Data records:

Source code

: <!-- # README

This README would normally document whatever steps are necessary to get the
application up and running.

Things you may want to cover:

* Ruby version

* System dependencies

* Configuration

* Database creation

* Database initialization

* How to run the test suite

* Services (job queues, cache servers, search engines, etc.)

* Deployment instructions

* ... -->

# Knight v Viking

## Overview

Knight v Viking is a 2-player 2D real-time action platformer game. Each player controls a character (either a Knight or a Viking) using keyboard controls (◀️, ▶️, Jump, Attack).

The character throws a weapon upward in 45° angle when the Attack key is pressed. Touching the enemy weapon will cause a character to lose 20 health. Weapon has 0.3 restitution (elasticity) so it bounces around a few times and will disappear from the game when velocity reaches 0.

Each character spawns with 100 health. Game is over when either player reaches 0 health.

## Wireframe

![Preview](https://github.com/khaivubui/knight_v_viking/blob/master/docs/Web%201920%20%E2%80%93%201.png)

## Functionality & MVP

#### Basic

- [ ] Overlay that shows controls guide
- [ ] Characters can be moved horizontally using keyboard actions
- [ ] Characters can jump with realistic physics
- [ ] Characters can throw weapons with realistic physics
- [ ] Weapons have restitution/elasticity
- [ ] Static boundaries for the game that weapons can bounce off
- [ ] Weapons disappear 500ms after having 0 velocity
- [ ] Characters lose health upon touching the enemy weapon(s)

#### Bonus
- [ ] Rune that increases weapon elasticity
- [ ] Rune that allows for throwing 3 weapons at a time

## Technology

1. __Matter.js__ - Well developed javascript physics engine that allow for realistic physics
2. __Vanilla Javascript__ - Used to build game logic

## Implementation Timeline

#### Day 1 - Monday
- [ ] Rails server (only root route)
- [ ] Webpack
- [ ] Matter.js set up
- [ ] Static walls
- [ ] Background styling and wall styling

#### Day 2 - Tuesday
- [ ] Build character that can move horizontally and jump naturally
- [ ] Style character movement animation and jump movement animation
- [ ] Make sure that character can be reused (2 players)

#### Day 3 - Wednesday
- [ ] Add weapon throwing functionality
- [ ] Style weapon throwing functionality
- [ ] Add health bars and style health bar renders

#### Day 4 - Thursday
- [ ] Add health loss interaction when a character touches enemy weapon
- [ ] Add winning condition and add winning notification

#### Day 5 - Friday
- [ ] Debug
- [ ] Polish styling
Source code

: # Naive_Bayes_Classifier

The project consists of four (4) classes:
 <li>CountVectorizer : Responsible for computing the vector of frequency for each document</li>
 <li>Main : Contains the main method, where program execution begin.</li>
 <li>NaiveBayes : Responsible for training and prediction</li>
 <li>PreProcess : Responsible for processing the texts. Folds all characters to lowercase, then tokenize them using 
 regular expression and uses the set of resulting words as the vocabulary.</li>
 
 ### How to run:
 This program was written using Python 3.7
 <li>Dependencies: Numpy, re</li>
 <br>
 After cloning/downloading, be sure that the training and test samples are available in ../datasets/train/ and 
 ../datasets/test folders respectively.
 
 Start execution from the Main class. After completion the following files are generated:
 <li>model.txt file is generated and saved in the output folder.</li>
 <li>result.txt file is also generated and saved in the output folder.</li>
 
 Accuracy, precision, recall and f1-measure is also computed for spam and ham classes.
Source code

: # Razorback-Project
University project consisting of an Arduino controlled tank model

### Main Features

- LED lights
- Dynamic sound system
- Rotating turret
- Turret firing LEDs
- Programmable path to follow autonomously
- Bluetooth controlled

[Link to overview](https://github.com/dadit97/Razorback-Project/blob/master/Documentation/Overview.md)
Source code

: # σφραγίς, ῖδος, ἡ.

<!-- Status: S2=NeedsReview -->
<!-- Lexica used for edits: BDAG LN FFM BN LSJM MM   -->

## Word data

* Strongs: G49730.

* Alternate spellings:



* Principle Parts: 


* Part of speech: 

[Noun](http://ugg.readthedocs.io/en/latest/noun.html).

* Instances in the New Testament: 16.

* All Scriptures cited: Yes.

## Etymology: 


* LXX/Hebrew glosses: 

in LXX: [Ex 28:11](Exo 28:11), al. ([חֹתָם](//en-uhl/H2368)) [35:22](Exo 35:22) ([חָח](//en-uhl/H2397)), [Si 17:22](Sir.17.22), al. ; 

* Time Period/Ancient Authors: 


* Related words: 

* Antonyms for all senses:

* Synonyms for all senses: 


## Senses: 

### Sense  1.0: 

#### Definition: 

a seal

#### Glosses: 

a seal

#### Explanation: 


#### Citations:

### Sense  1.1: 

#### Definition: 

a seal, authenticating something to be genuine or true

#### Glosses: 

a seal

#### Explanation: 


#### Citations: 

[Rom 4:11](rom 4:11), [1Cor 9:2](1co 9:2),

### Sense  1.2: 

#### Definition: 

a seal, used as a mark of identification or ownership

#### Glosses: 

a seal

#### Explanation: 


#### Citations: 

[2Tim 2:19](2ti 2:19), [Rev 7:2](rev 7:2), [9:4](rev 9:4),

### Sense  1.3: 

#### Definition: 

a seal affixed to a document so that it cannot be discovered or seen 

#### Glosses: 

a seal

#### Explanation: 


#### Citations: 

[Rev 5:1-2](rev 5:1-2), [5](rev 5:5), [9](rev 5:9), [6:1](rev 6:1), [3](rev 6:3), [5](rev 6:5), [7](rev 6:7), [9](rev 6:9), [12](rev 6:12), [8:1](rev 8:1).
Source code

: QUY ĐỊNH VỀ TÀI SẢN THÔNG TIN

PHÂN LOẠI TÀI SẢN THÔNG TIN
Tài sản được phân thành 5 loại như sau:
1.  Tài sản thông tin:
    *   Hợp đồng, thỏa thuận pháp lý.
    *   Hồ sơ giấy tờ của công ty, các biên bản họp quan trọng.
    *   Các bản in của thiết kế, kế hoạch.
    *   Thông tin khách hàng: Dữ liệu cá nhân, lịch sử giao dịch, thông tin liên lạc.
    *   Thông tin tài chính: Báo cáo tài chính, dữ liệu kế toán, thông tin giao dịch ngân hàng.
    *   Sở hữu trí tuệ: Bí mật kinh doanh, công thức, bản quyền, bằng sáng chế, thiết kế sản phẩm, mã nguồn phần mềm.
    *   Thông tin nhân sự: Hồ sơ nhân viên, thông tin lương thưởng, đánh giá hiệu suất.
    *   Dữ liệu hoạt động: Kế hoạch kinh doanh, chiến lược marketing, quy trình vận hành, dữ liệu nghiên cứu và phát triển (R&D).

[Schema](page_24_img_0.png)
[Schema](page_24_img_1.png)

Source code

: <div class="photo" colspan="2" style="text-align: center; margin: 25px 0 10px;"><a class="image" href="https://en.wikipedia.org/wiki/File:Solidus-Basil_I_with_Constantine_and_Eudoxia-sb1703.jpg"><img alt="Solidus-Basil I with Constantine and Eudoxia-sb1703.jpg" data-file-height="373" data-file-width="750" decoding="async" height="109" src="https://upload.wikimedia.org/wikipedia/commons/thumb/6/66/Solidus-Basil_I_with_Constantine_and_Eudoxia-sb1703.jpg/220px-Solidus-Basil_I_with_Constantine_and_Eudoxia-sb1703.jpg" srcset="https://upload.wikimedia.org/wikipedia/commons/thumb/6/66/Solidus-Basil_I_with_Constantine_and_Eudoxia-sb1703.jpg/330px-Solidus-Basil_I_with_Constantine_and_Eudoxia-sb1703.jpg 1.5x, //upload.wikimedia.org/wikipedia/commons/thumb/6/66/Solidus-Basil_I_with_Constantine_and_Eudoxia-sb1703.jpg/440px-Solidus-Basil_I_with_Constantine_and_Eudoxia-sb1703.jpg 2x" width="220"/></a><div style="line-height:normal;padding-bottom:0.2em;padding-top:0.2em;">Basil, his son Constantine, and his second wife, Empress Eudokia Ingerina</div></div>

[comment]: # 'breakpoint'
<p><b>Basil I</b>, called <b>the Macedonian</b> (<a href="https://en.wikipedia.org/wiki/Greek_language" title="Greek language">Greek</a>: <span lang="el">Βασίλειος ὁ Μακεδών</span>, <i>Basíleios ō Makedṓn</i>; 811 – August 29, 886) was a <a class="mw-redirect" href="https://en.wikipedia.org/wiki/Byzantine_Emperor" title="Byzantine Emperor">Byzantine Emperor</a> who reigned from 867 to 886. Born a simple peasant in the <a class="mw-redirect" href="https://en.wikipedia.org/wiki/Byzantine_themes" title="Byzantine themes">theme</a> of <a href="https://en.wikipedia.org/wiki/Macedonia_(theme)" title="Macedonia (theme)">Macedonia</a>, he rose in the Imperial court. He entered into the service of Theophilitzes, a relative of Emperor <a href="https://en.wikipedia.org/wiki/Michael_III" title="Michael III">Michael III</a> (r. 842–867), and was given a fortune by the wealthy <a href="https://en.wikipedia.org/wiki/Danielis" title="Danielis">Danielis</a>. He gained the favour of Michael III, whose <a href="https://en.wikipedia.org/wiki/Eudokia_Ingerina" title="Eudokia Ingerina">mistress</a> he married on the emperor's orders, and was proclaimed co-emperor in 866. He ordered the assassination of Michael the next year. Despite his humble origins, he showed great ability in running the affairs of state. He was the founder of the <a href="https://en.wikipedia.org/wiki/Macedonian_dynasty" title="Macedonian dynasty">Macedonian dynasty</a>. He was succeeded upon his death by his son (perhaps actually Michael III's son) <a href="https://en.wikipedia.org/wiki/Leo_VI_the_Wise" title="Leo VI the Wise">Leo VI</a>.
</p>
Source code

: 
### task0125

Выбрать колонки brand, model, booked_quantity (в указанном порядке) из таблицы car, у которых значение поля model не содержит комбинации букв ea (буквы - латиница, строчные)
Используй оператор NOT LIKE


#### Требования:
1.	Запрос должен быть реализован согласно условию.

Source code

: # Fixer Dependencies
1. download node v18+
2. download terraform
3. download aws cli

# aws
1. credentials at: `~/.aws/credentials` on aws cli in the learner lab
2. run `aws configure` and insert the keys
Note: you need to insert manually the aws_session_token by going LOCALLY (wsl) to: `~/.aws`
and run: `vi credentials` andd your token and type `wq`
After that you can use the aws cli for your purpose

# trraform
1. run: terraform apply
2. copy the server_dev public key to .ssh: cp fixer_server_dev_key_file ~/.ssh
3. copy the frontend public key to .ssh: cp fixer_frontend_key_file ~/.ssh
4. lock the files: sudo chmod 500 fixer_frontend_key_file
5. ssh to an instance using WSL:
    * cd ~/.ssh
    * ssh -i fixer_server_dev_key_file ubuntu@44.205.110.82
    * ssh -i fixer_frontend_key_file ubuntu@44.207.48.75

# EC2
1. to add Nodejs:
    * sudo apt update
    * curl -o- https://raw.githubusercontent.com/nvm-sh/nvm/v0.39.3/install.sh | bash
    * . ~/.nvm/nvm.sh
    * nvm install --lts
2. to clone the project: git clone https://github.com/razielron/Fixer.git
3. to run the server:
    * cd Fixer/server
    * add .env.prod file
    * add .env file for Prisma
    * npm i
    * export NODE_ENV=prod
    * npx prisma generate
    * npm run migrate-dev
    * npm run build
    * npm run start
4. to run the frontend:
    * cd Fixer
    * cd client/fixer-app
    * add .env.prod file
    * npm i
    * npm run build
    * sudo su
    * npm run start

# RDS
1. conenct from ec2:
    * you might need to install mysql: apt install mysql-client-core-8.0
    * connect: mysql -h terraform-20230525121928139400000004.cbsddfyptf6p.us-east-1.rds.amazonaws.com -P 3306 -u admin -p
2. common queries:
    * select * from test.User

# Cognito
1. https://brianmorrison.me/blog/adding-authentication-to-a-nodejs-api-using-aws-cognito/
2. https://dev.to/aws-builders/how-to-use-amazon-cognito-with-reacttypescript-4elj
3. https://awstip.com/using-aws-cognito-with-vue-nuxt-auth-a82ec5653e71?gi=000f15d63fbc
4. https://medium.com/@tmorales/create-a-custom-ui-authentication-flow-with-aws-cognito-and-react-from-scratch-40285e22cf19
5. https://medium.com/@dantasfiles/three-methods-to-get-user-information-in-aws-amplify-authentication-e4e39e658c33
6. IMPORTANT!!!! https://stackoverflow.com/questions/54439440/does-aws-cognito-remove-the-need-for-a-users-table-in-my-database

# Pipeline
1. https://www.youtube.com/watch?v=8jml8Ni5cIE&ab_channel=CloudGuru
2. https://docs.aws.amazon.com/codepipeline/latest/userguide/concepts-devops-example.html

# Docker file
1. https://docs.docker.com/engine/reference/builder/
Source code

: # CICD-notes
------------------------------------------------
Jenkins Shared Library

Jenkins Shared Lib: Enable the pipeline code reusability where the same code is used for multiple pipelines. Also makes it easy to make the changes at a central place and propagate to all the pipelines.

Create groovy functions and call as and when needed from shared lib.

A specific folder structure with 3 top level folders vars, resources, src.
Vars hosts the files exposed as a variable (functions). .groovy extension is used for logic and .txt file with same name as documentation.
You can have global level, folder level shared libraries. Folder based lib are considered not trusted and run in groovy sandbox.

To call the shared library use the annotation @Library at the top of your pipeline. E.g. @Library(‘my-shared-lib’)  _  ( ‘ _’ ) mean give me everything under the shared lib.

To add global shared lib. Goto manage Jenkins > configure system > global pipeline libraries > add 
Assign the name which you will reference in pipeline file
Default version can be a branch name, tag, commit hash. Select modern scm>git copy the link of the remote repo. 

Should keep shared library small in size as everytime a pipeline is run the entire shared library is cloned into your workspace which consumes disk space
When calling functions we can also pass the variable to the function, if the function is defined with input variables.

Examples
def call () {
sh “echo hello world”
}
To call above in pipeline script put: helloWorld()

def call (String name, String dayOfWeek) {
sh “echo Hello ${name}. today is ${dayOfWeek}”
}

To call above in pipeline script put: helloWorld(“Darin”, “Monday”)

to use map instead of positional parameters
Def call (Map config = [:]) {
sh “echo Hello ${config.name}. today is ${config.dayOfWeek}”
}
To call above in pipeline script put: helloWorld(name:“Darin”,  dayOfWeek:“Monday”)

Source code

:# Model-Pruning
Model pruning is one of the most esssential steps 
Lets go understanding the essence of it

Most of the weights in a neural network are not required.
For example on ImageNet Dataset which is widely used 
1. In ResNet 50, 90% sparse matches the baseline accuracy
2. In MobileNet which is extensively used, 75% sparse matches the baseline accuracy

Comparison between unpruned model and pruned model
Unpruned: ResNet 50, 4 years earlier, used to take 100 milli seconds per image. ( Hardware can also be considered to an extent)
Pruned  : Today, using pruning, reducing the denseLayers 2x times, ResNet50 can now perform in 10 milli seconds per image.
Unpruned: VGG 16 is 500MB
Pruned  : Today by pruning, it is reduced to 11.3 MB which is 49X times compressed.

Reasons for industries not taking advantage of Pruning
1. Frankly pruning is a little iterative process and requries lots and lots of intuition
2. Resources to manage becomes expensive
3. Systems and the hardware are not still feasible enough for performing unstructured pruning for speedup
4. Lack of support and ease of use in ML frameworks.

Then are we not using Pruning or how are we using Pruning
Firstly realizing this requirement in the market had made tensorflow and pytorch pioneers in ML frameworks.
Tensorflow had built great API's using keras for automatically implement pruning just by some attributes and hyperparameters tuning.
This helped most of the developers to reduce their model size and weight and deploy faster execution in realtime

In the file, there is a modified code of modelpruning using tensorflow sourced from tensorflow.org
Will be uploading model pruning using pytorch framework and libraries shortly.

Aim of the task: Find "doanh" in the preceding records. Copy each line that holds it.

Answer box:
    *   Sở hữu trí tuệ: Bí mật kinh doanh, công thức, bản quyền, bằng sáng chế, thiết kế sản phẩm, mã nguồn phần mềm.
    *   Dữ liệu hoạt động: Kế hoạch kinh doanh, chiến lược marketing, quy trình vận hành, dữ liệu nghiên cứu và phát triển (R&D).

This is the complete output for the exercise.